In this post, I disassemble a 747 fuel quantity indicator and reverse engineer the electromechanical parts of the indicator. I then apply hardware and software techniques used on previous projects to build a PID controller for a control loop consisting of the AC servo motor and feedback potentiometer in the indicator. This control loop is used to position the dial and counter on the face of the instrument to values entered into a serial terminal.
Outward Appearances
The front of several 747 fuel quantity indicators I have. This one maxes out at 95,000 lbs of fuel.

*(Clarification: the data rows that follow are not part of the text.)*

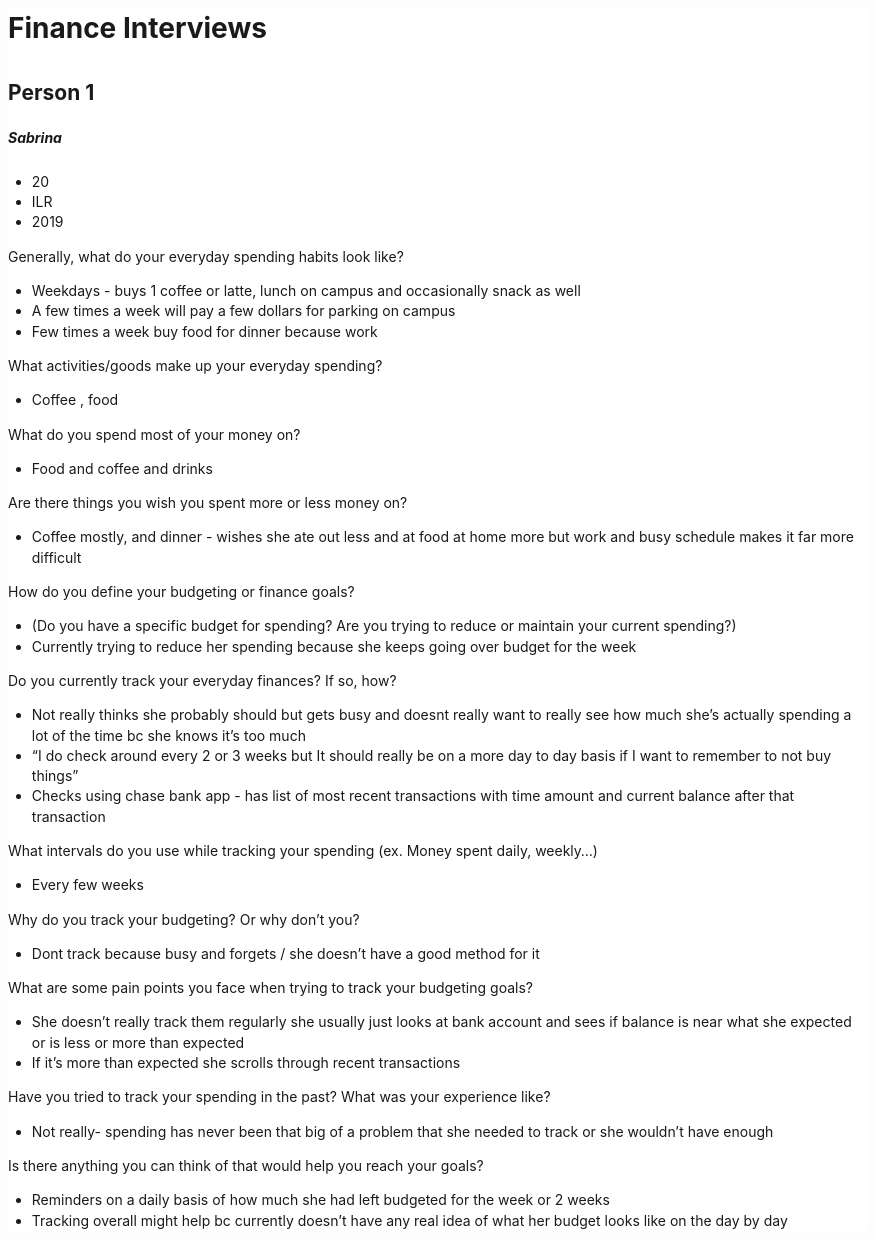# Finance Interviews

## Person 1
##### Sabrina
* 20
* ILR
* 2019 

Generally, what do your everyday spending habits look like? 
* Weekdays - buys 1 coffee or latte, lunch on campus and occasionally snack as well
* A few times a week will pay a few dollars for parking on campus
* Few times a week buy food for dinner because work 

What activities/goods make up your everyday spending?
* Coffee , food

What do you spend most of your money on?
* Food and coffee and drinks 

Are there things you wish you spent more or less money on?
* Coffee mostly, and dinner - wishes she ate out less and at food at home more but work and busy schedule makes it far more difficult 

How do you define your budgeting or finance goals?
* (Do you have a specific budget for spending? Are you trying to reduce or maintain your current spending?)
* Currently trying to reduce her spending because she keeps going over budget for the week 

Do you currently track your everyday finances? If so, how? 
* Not really thinks she probably should but gets busy and doesnt really want to really see how much she’s actually spending a lot of the time bc she knows it’s too much
* “I do check around every 2 or 3 weeks but It should really be on a more day to day basis if I want to remember to not buy things”
* Checks using chase bank app - has list of most recent transactions with time amount and current balance after that transaction 

What intervals do you use while tracking your spending (ex. Money spent daily, weekly…) 
* Every few weeks

Why do you track your budgeting? Or why don’t you?
* Dont track because busy and forgets / she doesn’t have a good method for it
 
What are some pain points you face when trying to track your budgeting goals? 
* She doesn’t really track them regularly she usually just looks at bank account and sees if balance is near what she expected or is less or more than expected
* If it’s more than expected she scrolls through recent transactions

Have you tried to track your spending in the past? What was your experience like?
* Not really- spending has never been that big of a problem that she needed to track or she wouldn’t have enough

Is there anything you can think of that would help you reach your goals?
* Reminders on a daily basis of how much she had left budgeted for the week or 2 weeks 
* Tracking overall might help bc currently doesn’t have any real idea of what her budget looks like on the day by day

Pictured above is a 747 fuel quantity indicator. It has a dial and pointer that indicate the fuel quantity from 0 to 95,000 pounds. In addition, there’s a mechanical drum counter that indicates the fuel quantity with a resolution of 100 pounds from 0.0 to 95.0 thousands of pounds.

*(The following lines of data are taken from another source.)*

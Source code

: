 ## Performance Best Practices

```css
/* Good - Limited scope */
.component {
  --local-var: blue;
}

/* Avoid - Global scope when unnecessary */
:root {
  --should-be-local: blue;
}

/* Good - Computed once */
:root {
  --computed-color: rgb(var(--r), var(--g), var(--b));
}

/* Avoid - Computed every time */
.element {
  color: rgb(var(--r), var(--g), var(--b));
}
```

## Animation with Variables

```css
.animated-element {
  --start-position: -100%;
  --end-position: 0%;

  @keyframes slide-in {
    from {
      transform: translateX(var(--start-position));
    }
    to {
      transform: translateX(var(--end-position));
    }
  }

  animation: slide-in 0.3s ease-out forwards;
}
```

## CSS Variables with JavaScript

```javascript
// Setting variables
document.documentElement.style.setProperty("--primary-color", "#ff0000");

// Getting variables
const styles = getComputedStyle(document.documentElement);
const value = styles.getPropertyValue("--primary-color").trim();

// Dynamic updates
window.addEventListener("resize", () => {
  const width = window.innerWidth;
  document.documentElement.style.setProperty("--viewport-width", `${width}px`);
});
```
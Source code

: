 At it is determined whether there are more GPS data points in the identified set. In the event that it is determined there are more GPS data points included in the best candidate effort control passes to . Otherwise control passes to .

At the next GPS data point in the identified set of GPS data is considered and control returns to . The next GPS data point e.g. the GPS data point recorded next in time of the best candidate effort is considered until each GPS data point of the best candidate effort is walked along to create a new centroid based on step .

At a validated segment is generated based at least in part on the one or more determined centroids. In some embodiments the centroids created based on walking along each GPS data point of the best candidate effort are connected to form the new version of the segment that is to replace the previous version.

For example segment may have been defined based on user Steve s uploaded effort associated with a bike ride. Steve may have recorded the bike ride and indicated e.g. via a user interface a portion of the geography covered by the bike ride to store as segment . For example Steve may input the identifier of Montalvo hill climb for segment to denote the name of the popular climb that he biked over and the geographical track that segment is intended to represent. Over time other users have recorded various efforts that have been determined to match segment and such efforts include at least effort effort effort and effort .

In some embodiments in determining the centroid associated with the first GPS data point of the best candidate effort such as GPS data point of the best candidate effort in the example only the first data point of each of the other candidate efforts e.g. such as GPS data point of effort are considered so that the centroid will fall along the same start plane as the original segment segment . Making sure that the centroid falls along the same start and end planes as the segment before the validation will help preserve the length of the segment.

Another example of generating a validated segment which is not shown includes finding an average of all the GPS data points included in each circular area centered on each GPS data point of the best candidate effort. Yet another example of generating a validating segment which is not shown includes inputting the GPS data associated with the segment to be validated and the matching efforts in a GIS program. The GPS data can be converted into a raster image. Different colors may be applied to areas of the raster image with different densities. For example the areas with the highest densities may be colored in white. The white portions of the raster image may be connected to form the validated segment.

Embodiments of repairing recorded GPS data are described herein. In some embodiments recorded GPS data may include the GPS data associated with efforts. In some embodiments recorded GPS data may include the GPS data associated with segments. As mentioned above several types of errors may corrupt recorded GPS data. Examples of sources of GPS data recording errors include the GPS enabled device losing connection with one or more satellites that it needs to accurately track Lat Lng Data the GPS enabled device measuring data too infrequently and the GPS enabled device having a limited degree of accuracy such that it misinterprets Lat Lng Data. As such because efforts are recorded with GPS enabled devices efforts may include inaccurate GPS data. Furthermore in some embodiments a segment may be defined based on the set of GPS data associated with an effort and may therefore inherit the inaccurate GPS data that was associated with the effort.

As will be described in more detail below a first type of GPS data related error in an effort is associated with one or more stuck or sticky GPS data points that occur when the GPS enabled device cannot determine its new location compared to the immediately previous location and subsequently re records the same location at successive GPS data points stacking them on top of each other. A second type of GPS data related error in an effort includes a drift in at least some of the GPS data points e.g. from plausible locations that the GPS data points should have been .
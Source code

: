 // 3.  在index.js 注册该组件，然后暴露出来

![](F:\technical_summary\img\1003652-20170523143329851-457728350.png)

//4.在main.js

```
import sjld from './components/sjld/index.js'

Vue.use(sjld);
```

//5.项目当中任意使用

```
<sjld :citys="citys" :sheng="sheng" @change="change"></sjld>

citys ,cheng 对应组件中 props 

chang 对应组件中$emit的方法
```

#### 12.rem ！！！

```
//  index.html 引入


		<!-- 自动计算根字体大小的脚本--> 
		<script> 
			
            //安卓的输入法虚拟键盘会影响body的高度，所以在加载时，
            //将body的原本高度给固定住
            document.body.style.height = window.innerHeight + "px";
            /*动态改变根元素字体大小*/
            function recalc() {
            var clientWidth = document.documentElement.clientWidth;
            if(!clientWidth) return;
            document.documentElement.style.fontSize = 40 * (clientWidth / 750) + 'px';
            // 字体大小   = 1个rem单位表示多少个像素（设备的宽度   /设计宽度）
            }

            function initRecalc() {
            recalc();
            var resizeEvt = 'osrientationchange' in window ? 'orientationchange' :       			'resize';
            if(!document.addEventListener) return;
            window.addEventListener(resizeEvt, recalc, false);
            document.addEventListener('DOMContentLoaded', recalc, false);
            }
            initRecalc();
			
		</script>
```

This gauge is most likely from a 747-200 where a third crewmember, the flight engineer, managed the fuel consumption of the aircraft. In later aircraft, like the 747-400, fuel management was computerized and the flight engineer’s position was eliminated in favor of a two crewmember flight deck. On these aircraft, the fuel quantity indicators are integrated into the glass cockpit displays of the pilot and first officer.

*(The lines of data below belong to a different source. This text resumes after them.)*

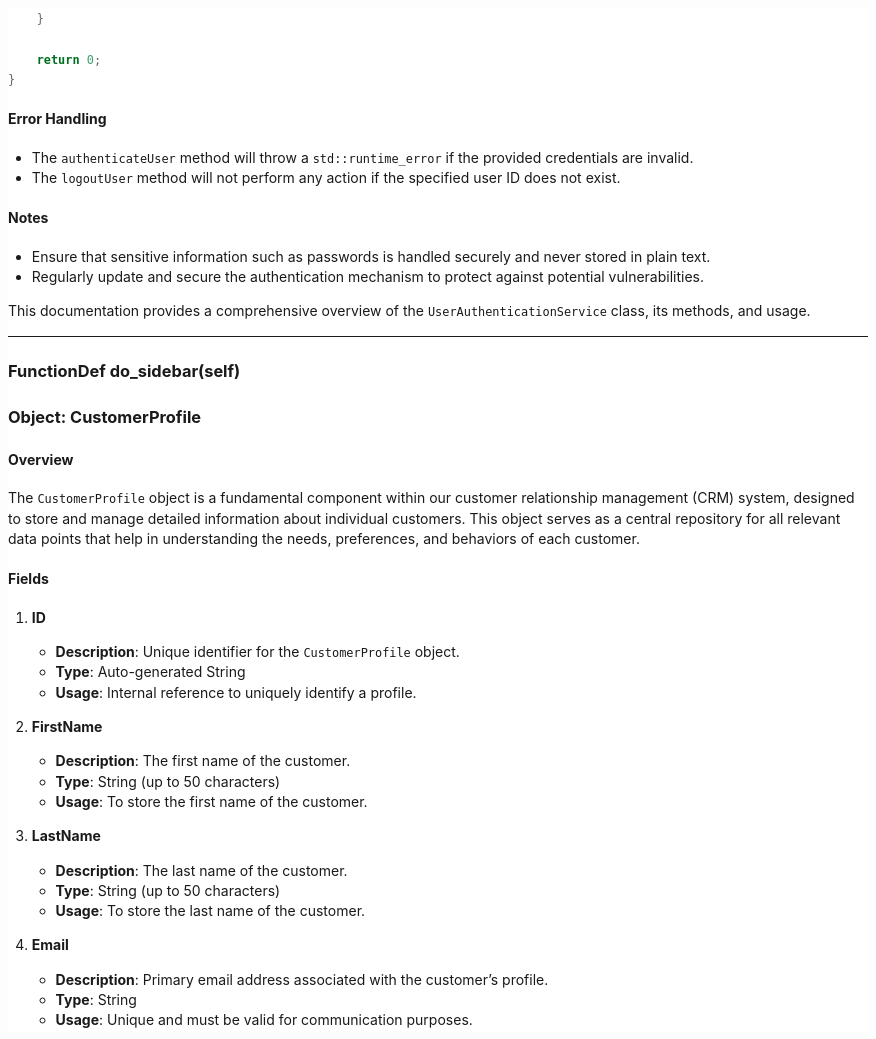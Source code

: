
 ```cpp
    }

    return 0;
}
```

#### Error Handling

- The `authenticateUser` method will throw a `std::runtime_error` if the provided credentials are invalid.
- The `logoutUser` method will not perform any action if the specified user ID does not exist.

#### Notes

- Ensure that sensitive information such as passwords is handled securely and never stored in plain text.
- Regularly update and secure the authentication mechanism to protect against potential vulnerabilities.

This documentation provides a comprehensive overview of the `UserAuthenticationService` class, its methods, and usage.
***
### FunctionDef do_sidebar(self)
### Object: CustomerProfile

#### Overview
The `CustomerProfile` object is a fundamental component within our customer relationship management (CRM) system, designed to store and manage detailed information about individual customers. This object serves as a central repository for all relevant data points that help in understanding the needs, preferences, and behaviors of each customer.

#### Fields
1. **ID**
   - **Description**: Unique identifier for the `CustomerProfile` object.
   - **Type**: Auto-generated String
   - **Usage**: Internal reference to uniquely identify a profile.

2. **FirstName**
   - **Description**: The first name of the customer.
   - **Type**: String (up to 50 characters)
   - **Usage**: To store the first name of the customer.

3. **LastName**
   - **Description**: The last name of the customer.
   - **Type**: String (up to 50 characters)
   - **Usage**: To store the last name of the customer.

4. **Email**
   - **Description**: Primary email address associated with the customer’s profile.
   - **Type**: String
   - **Usage**: Unique and must be valid for communication purposes.
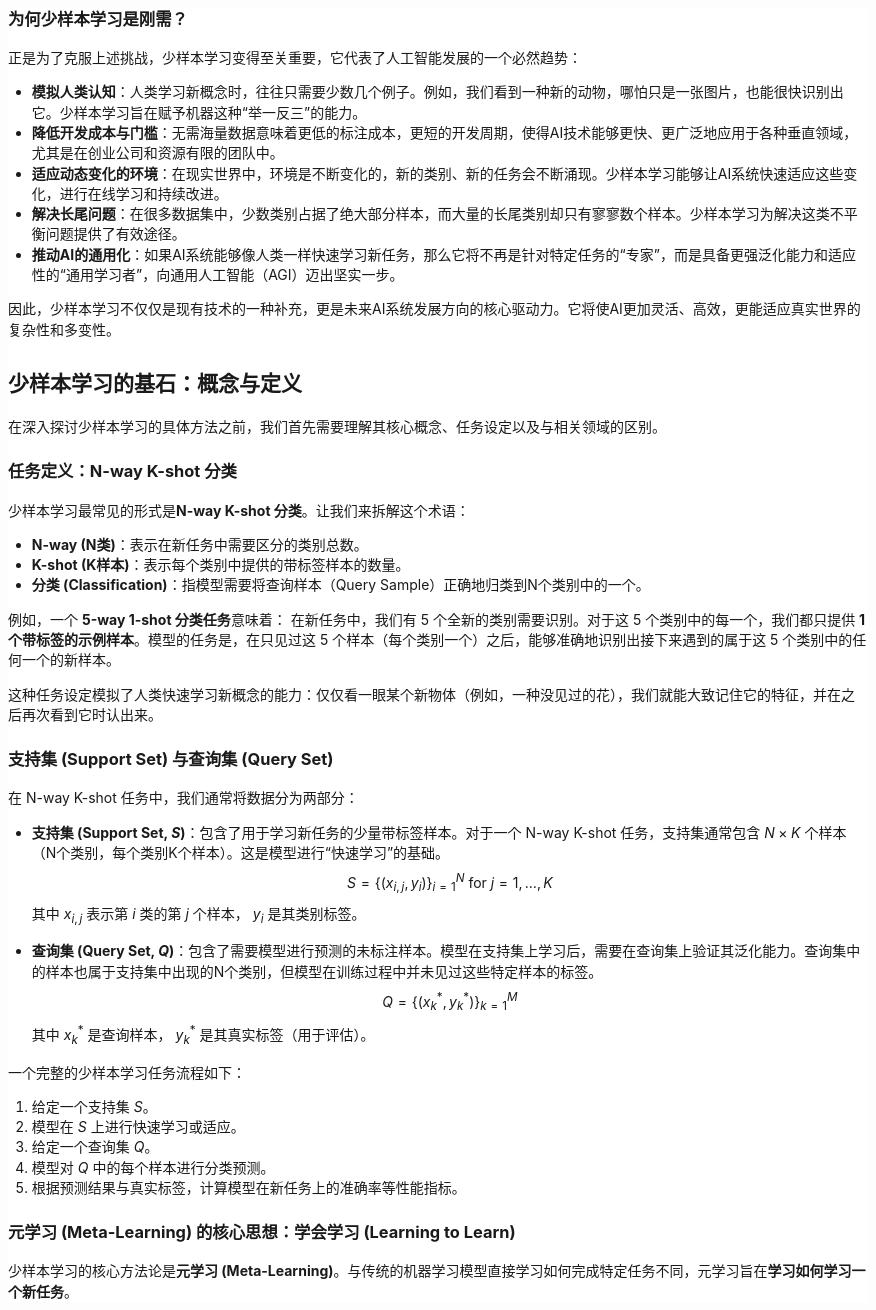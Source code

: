 ### 为何少样本学习是刚需？

正是为了克服上述挑战，少样本学习变得至关重要，它代表了人工智能发展的一个必然趋势：

*   **模拟人类认知**：人类学习新概念时，往往只需要少数几个例子。例如，我们看到一种新的动物，哪怕只是一张图片，也能很快识别出它。少样本学习旨在赋予机器这种“举一反三”的能力。
*   **降低开发成本与门槛**：无需海量数据意味着更低的标注成本，更短的开发周期，使得AI技术能够更快、更广泛地应用于各种垂直领域，尤其是在创业公司和资源有限的团队中。
*   **适应动态变化的环境**：在现实世界中，环境是不断变化的，新的类别、新的任务会不断涌现。少样本学习能够让AI系统快速适应这些变化，进行在线学习和持续改进。
*   **解决长尾问题**：在很多数据集中，少数类别占据了绝大部分样本，而大量的长尾类别却只有寥寥数个样本。少样本学习为解决这类不平衡问题提供了有效途径。
*   **推动AI的通用化**：如果AI系统能够像人类一样快速学习新任务，那么它将不再是针对特定任务的“专家”，而是具备更强泛化能力和适应性的“通用学习者”，向通用人工智能（AGI）迈出坚实一步。

因此，少样本学习不仅仅是现有技术的一种补充，更是未来AI系统发展方向的核心驱动力。它将使AI更加灵活、高效，更能适应真实世界的复杂性和多变性。

## 少样本学习的基石：概念与定义

在深入探讨少样本学习的具体方法之前，我们首先需要理解其核心概念、任务设定以及与相关领域的区别。

### 任务定义：N-way K-shot 分类

少样本学习最常见的形式是**N-way K-shot 分类**。让我们来拆解这个术语：

*   **N-way (N类)**：表示在新任务中需要区分的类别总数。
*   **K-shot (K样本)**：表示每个类别中提供的带标签样本的数量。
*   **分类 (Classification)**：指模型需要将查询样本（Query Sample）正确地归类到N个类别中的一个。

例如，一个 **5-way 1-shot 分类任务**意味着：
在新任务中，我们有 5 个全新的类别需要识别。对于这 5 个类别中的每一个，我们都只提供 **1 个带标签的示例样本**。模型的任务是，在只见过这 5 个样本（每个类别一个）之后，能够准确地识别出接下来遇到的属于这 5 个类别中的任何一个的新样本。

这种任务设定模拟了人类快速学习新概念的能力：仅仅看一眼某个新物体（例如，一种没见过的花），我们就能大致记住它的特征，并在之后再次看到它时认出来。

### 支持集 (Support Set) 与查询集 (Query Set)

在 N-way K-shot 任务中，我们通常将数据分为两部分：

*   **支持集 (Support Set, $S$)**：包含了用于学习新任务的少量带标签样本。对于一个 N-way K-shot 任务，支持集通常包含 $N \times K$ 个样本（N个类别，每个类别K个样本）。这是模型进行“快速学习”的基础。
    $$ S = \{(x_{i,j}, y_i)\}_{i=1}^N \text{ for } j=1,\dots,K $$
    其中 $x_{i,j}$ 表示第 $i$ 类的第 $j$ 个样本， $y_i$ 是其类别标签。

*   **查询集 (Query Set, $Q$)**：包含了需要模型进行预测的未标注样本。模型在支持集上学习后，需要在查询集上验证其泛化能力。查询集中的样本也属于支持集中出现的N个类别，但模型在训练过程中并未见过这些特定样本的标签。
    $$ Q = \{(x_k^*, y_k^*)\}_{k=1}^{M} $$
    其中 $x_k^*$ 是查询样本， $y_k^*$ 是其真实标签（用于评估）。

一个完整的少样本学习任务流程如下：
1.  给定一个支持集 $S$。
2.  模型在 $S$ 上进行快速学习或适应。
3.  给定一个查询集 $Q$。
4.  模型对 $Q$ 中的每个样本进行分类预测。
5.  根据预测结果与真实标签，计算模型在新任务上的准确率等性能指标。

### 元学习 (Meta-Learning) 的核心思想：学会学习 (Learning to Learn)

少样本学习的核心方法论是**元学习 (Meta-Learning)**。与传统的机器学习模型直接学习如何完成特定任务不同，元学习旨在**学习如何学习一个新任务**。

747 fuel tanks from The 747 Fuel System by E.D. Ayson, R.R. Dhanani, and G.A. Parker of The Boeing Company for the Society of Automotive Engineers, April 1970.
The illustration above is from an article on the 747 fuel system (PDF) from 1970. The 747-100 pictured has seven fuel tanks. Later versions of the aircraft added an optional 8th tank in the tail. Since jet fuel weighs about 6.7 to 6.8 pounds per gallon depending on formulation and temperature, this gauge is likely from the center tank (12,890 gallons or 87,000 pounds) or one of the two inboard wing tanks (12,240 gallons or 82,620 pounds). The gauge I later modify and control is likely from one of the two outboard wing tanks since it only goes to 35,000 pounds.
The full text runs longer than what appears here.